Monday, 13 February 2012

In-Seine: "The Woman in the Fifth"

A year after the director Jamie Thraves made his comeback with Treacle Jr., his first film since scraping together The Cry of the Owl with the aid of British TV and Canadian producers, there returns Pawel Pawlikowski, seven years from the acclaimed My Summer with Love, with his own offbeat literary drama, assembled with the assistance of Film4 and the Polish Film Institute. I don't know about you, but - for all the hoopla of this week's BAFTAs - I'm getting the impression the British film industry isn't treating its best and brightest as well as it possibly might. As it happens, The Woman in the Fifth has the distinct look of a project undertaken by a filmmaker who's been left to it, in the least helpful way: it takes a compelling set-up from Douglas Kennedy's source novel, but then fails to develop in any satisfactory manner, before finishing not with a flourish, but a shrug of "ah well, that'll do".

Ethan Hawke, clad in Angelos Epithemiou-like NHS specs that make him look like, well, a right child molester, plays Tom Ricks, an American writer and lecturer who's arrived in Paris to see his estranged wife and daughter; turned away at their door, he then falls asleep on a bus, and wakes up - having been robbed of his possessions - in the rundown arondissement of the title. He takes makeshift digs above a cafe whose Algerian proprietor hands him a mysterious surveillance job as a way of getting some cash together, and then - at a literary soiree he stumbles into, not exactly in the frame of mind to mingle - he crosses paths with the mysterious Margit (Kristin Scott Thomas), muse to a dead Hungarian writer who refused to use punctuation, and a woman so French her calling card suggests she resides in the "rue du Croissant".

Pawlikowski again does some of his best work with place. This is a Paris denuded of its usual romance and glamour: the Fifth turns out to be a neighborhood covered with graffiti and criss-crossed with railway lines that don't go anywhere. (Translation: we're well and truly on the wrong side of the tracks.) His interiors are no less authentic and compelling: the smoky, greasy cafe, with its squalid accommodation and unflushed toilets, chimes with Ricks's new office space, which operates to the hum of electrical equipment and shady underworld activity going on somewhere beyond the walls - a return to the seedy South Coast locales of Pawlikowski's 2001 breakthrough Last Resort.

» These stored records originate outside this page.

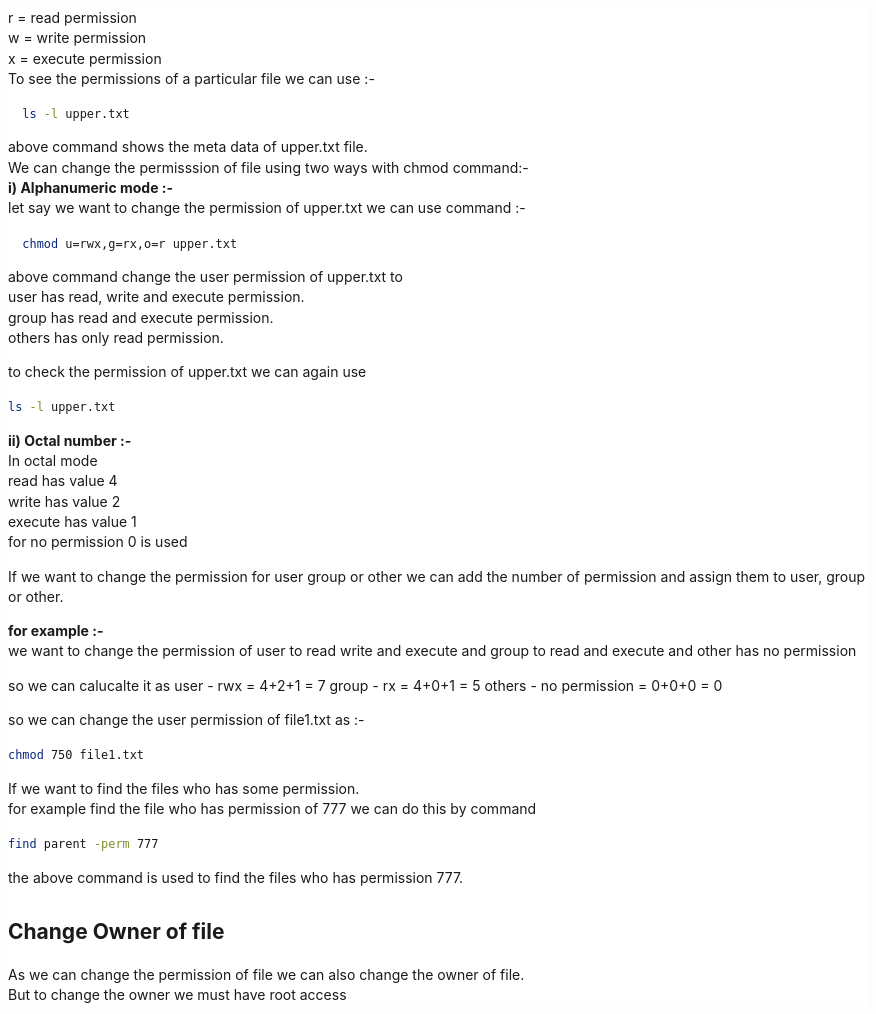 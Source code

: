 

r = read permission  
w = write permission  
x = execute permission  
To see the permissions of a particular file we can use :-
```bash
  ls -l upper.txt
```



above command shows the meta data of upper.txt file.  
We can change the permisssion of file using two ways with chmod command:-  
**i) Alphanumeric mode :-**   
let say we want to change the permission of upper.txt we can use command :-
```bash
  chmod u=rwx,g=rx,o=r upper.txt
```
above command change the user permission of upper.txt to   
user has read, write and execute permission.  
group has read and execute permission.  
others has only read permission.  
  
  to check the permission of upper.txt we can again use 
  ```bash
  ls -l upper.txt
```
**ii) Octal number :-**   
In octal mode   
read has value 4  
write has value 2  
execute has value 1  
for no permission  0 is used 
  
  If we want to change the permission for user group or other we can add the number of permission and assign them to user, group or other.  
    
**for example :-**  
we want to change the permission of user to read write and execute and group to read and execute and other has no permission   

so we can calucalte it as 
user - rwx = 4+2+1 = 7
group - rx = 4+0+1 = 5
others - no permission = 0+0+0 = 0  
  
  so we can change the user permission of file1.txt as :-
  ```bash
  chmod 750 file1.txt
```
  
  If we want to find the files who has some permission.  
  for example find the file who has permission of 777 we can do this by command 
  ```bash
  find parent -perm 777
```
the above command is used to find the files who has permission 777.
## Change Owner of file
As we can change the permission of file we can also change the owner of file.  
But to change the owner we must have root access   
   
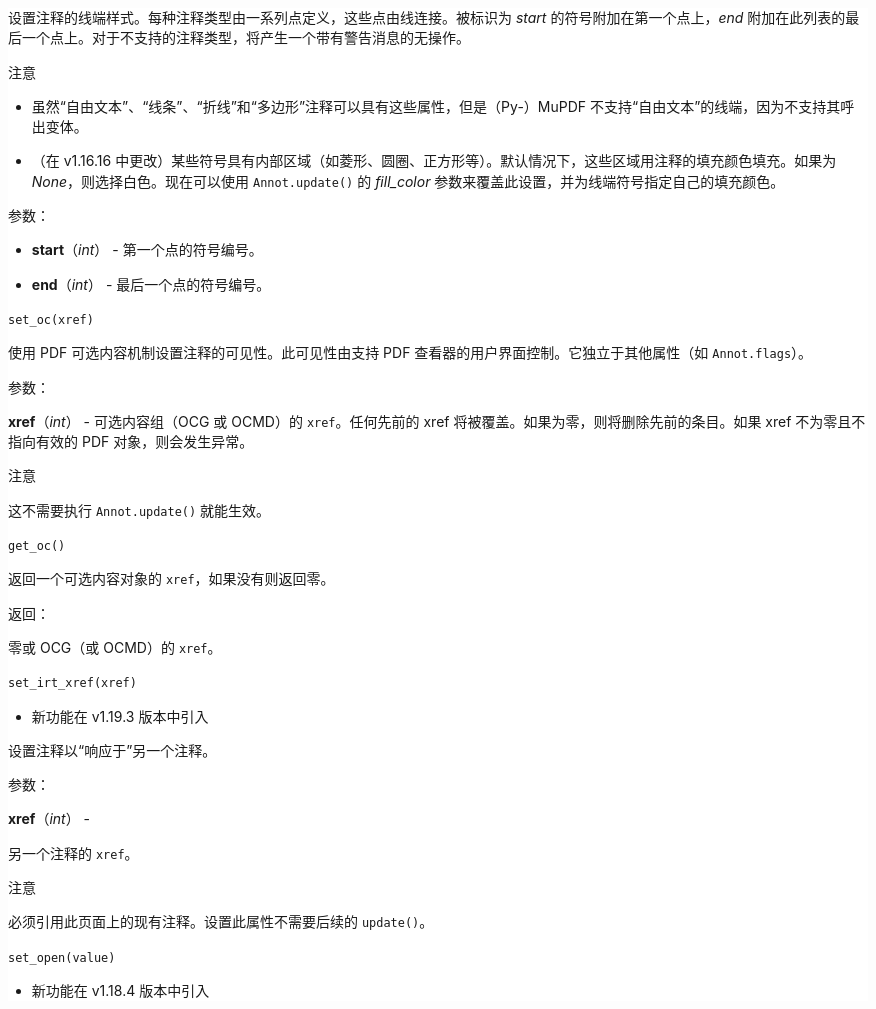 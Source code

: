 设置注释的线端样式。每种注释类型由一系列点定义，这些点由线连接。被标识为 *start* 的符号附加在第一个点上，*end* 附加在此列表的最后一个点上。对于不支持的注释类型，将产生一个带有警告消息的无操作。

注意

+   虽然“自由文本”、“线条”、“折线”和“多边形”注释可以具有这些属性，但是（Py-）MuPDF 不支持“自由文本”的线端，因为不支持其呼出变体。

+   （在 v1.16.16 中更改）某些符号具有内部区域（如菱形、圆圈、正方形等）。默认情况下，这些区域用注释的填充颜色填充。如果为 *None*，则选择白色。现在可以使用 `Annot.update()` 的 *fill_color* 参数来覆盖此设置，并为线端符号指定自己的填充颜色。

参数：

+   **start**（*int*） - 第一个点的符号编号。

+   **end**（*int*） - 最后一个点的符号编号。

```py
set_oc(xref)
```

使用 PDF 可选内容机制设置注释的可见性。此可见性由支持 PDF 查看器的用户界面控制。它独立于其他属性（如 `Annot.flags`）。

参数：

**xref**（*int*） - 可选内容组（OCG 或 OCMD）的 `xref`。任何先前的 xref 将被覆盖。如果为零，则将删除先前的条目。如果 xref 不为零且不指向有效的 PDF 对象，则会发生异常。

注意

这不需要执行 `Annot.update()` 就能生效。

```py
get_oc()
```

返回一个可选内容对象的 `xref`，如果没有则返回零。

返回：

零或 OCG（或 OCMD）的 `xref`。

```py
set_irt_xref(xref)
```

+   新功能在 v1.19.3 版本中引入

设置注释以“响应于”另一个注释。

参数：

**xref**（*int*） -

另一个注释的 `xref`。

注意

必须引用此页面上的现有注释。设置此属性不需要后续的 `update()`。

```py
set_open(value)
```

+   新功能在 v1.18.4 版本中引入
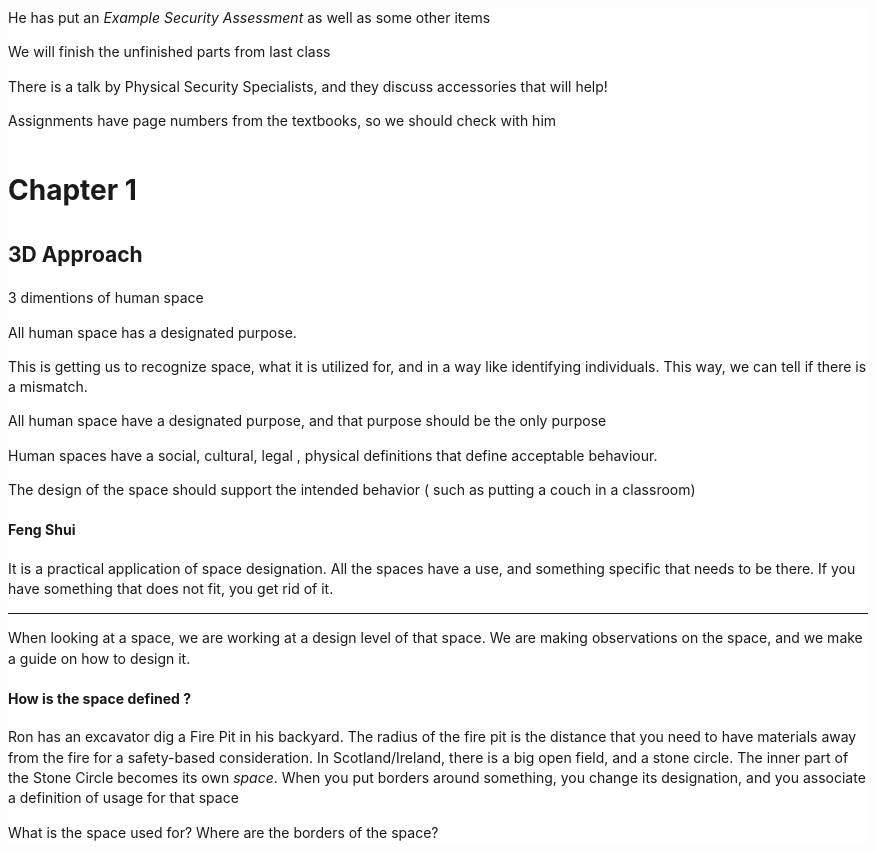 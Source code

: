 

He has put an *Example Security Assessment* as well as some other items


We will finish the unfinished parts from last class


There is a talk by Physical Security Specialists, and they discuss accessories that will help!



Assignments have page numbers from the textbooks, so we should check with him

# Chapter 1 


## 3D Approach


3 dimentions of human space


All human space has a designated purpose.


This is getting us to recognize space, what it is utilized for, and in a way like identifying individuals. This way, we can tell if there is a mismatch.


All human space have a designated purpose, and that purpose should be the only purpose


Human spaces have a social, cultural, legal , physical definitions that define acceptable behaviour.


The design of the space should support the intended behavior ( such as putting a couch in a classroom)


#### Feng Shui 

It is a practical application of space designation. All the spaces have a use, and something specific that needs to be there. If you have something that does not fit, you get rid of it. 




---

When looking at a space, we are working at a design level of that space. We are making observations on the space, and we make a guide on how to design it. 


#### How is the space defined ?

Ron has an excavator dig a Fire Pit in his backyard. The radius of the fire pit is the distance that you need to have materials away from the fire for a safety-based consideration. In Scotland/Ireland, there is a big open field, and a stone circle. The inner part of the Stone Circle becomes its own *space*. When you put borders around something, you change its designation, and you associate a definition of usage for that space

What is the space used for? 
Where are the borders of the space?

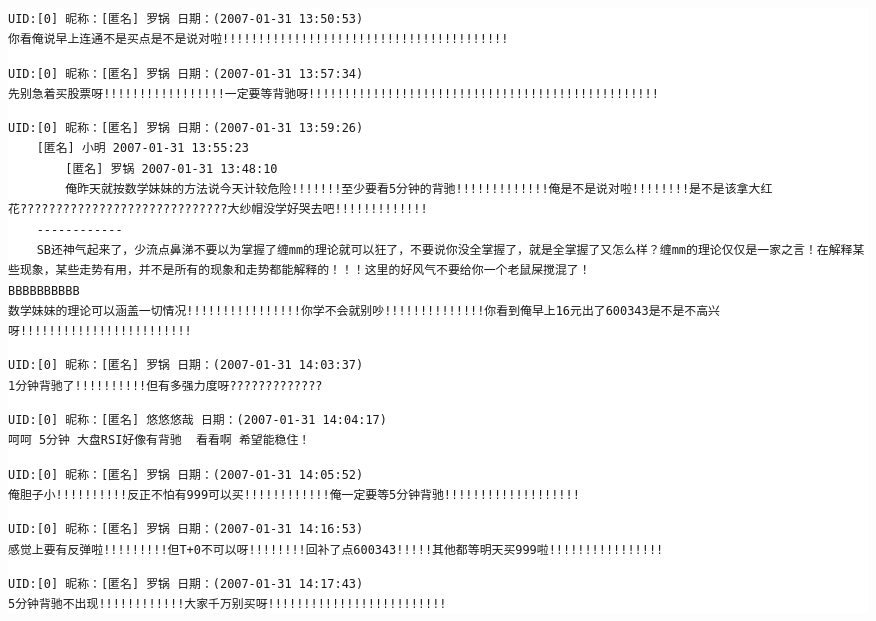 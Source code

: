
 ```
UID:[0] 昵称：[匿名] 罗锅 日期：(2007-01-31 13:50:53)
你看俺说早上连通不是买点是不是说对啦!!!!!!!!!!!!!!!!!!!!!!!!!!!!!!!!!!!!!!!!
```



```
UID:[0] 昵称：[匿名] 罗锅 日期：(2007-01-31 13:57:34)
先别急着买股票呀!!!!!!!!!!!!!!!!!一定要等背驰呀!!!!!!!!!!!!!!!!!!!!!!!!!!!!!!!!!!!!!!!!!!!!!!!!!
```



```
UID:[0] 昵称：[匿名] 罗锅 日期：(2007-01-31 13:59:26)
	[匿名] 小明 2007-01-31 13:55:23 
		[匿名] 罗锅 2007-01-31 13:48:10 
		俺昨天就按数学妹妹的方法说今天计较危险!!!!!!!至少要看5分钟的背驰!!!!!!!!!!!!!俺是不是说对啦!!!!!!!!是不是该拿大红花?????????????????????????????大纱帽没学好哭去吧!!!!!!!!!!!!! 
	------------
	SB还神气起来了，少流点鼻涕不要以为掌握了缠mm的理论就可以狂了，不要说你没全掌握了，就是全掌握了又怎么样？缠mm的理论仅仅是一家之言！在解释某些现象，某些走势有用，并不是所有的现象和走势都能解释的！！！这里的好风气不要给你一个老鼠屎搅混了！  
BBBBBBBBBB
数学妹妹的理论可以涵盖一切情况!!!!!!!!!!!!!!!!你学不会就别吵!!!!!!!!!!!!!!你看到俺早上16元出了600343是不是不高兴呀!!!!!!!!!!!!!!!!!!!!!!!!
```



```
UID:[0] 昵称：[匿名] 罗锅 日期：(2007-01-31 14:03:37)
1分钟背驰了!!!!!!!!!!但有多强力度呀?????????????
```



```
UID:[0] 昵称：[匿名] 悠悠悠哉 日期：(2007-01-31 14:04:17)
呵呵 5分钟 大盘RSI好像有背驰  看看啊 希望能稳住！
```



```
UID:[0] 昵称：[匿名] 罗锅 日期：(2007-01-31 14:05:52)
俺胆子小!!!!!!!!!!反正不怕有999可以买!!!!!!!!!!!!俺一定要等5分钟背驰!!!!!!!!!!!!!!!!!!!
```



```
UID:[0] 昵称：[匿名] 罗锅 日期：(2007-01-31 14:16:53)
感觉上要有反弹啦!!!!!!!!!但T+0不可以呀!!!!!!!!回补了点600343!!!!!其他都等明天买999啦!!!!!!!!!!!!!!!!
```



```
UID:[0] 昵称：[匿名] 罗锅 日期：(2007-01-31 14:17:43)
5分钟背驰不出现!!!!!!!!!!!!大家千万别买呀!!!!!!!!!!!!!!!!!!!!!!!!!
```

It's just a pity the surveillance business amounts to a locked-room mystery Pawlikowski can't, won't or doesn't have the resources to resolve, and The Woman in the Fifth keeps making eccentric choices with regard to plot and character. Hawke's mid-career decision to play scuzzy-scruffy is interesting, but those glasses really do feel a mistake: a cosmetic suggestion of a fraying mental state the actor is more than capable of projecting himself. And while Margit affords us at least one signature Scott Thomas moment, as she summons the writer to her apartment to plunge her hand into his trousers and size him up, it's basically a non-role employing the actress for iconic purposes: the character could just as easily be played by a cardboard Kristin standee.

With support/contrast coming from an angelic blonde Polish waitress (Joanna Kulig) who comes to the protagonist's door in a low-cut dress and asks whether he's heard of the poet Norvid - frankly, my dear, I don't believe he's concentrating - all the characters seem like figments of the imagination long before the plot starts pulling rugs; Pawlikowski gets his most complete acting work from the spiders and bugs he dots around his sets. Like Thraves' equally circumscribed take on Patricia Highsmith, this is clearly a work undertaken by a director keen to get back into circulation, and there are elements in this funny-strange/funny-ha ha exercise that make one want to see more from Pawlikowski. If anything, though, The Woman in the Fifth suffers from an excess of a very British reserve, clinging to safe, investor-approved realism where Polanski, that other noted Pole in exile, committed in The Tenant (an inspiration, possibly?) to full-on, loony-tunes expressionism.

The Woman in the Fifth opens in selected cinemas from Friday.